With
Guillermo del Toro set to direct back-to-back installments of J.R.R. Tolkien’s The
Hobbit, Sam Raimi
is free to revisit his horror roots with Drag Me to Hell, a thriller he wrote with his
brother, Ivan Raimi. The pair, who last collaborated on Spider-Man
3, wrote the script for their latest
slice of supernatural terror more than a decade ago, on the heels of 1992’s Army
of Darkness. It will
mark Raimi’s directorial debut for Ghost House, the production company he
founded six years ago with fellow filmmaker Rob Tapert.“Sam calls
it a ‘spook-a-blast,’ a wild ride with all the chills and spills that Evil
Dead delivered,
without relying on the excessive violence of that film,” Tapert told Variety.
“When one has done three very expensive movies, they get used to eating caviar.
Sam will have to ponder what it means to come down from the mountaintop for a
moment. “The
appeal to Sam on Drag Me to Hell was
returning to what he had once done and loved
doing, which was entertaining a very specific group of fans and providing a
roller-coaster ride for them.

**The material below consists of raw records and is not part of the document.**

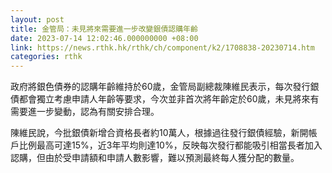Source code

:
 ```yaml
---
layout: post
title: 金管局：未見將來需要進一步改變銀債認購年齡
date: 2023-07-14 12:02:46.000000000 +08:00
link: https://news.rthk.hk/rthk/ch/component/k2/1708838-20230714.htm
categories: rthk
---
```


政府將銀色債券的認購年齡維持於60歲，金管局副總裁陳維民表示，每次發行銀債都會獨立考慮申請人年齡等要求，今次並非首次將年齡定於60歲，未見將來有需要進一步變動，認為有關安排合理。

陳維民說，今批銀債新增合資格長者約10萬人，根據過往發行銀債經驗，新開帳戶比例最高可達15%，近3年平均則達10%，反映每次發行都能吸引相當長者加入認購，但由於受申請額和申請人數影響，難以預測最終每人獲分配的數量。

He doesn't have the enormous pressure here that
goes with handling a hundreds-of-millions-of-dollars franchise.” Joining
Raimi for his first post-Spiderman adventure
will be Oscar-nominated Juno star
Ellen Page, who will play the
victim of a dreaded curse in Hell.
It will be her first role since her breakthrough
turn as a teenager struggling through an unexpected pregnancy; for Raimi, who
had been considered a candidate to direct New Line’s Lord
of the Rings prequels, it will be a prelude to
Ghost House’s long-awaited remake of his horror classic The
Evil Dead.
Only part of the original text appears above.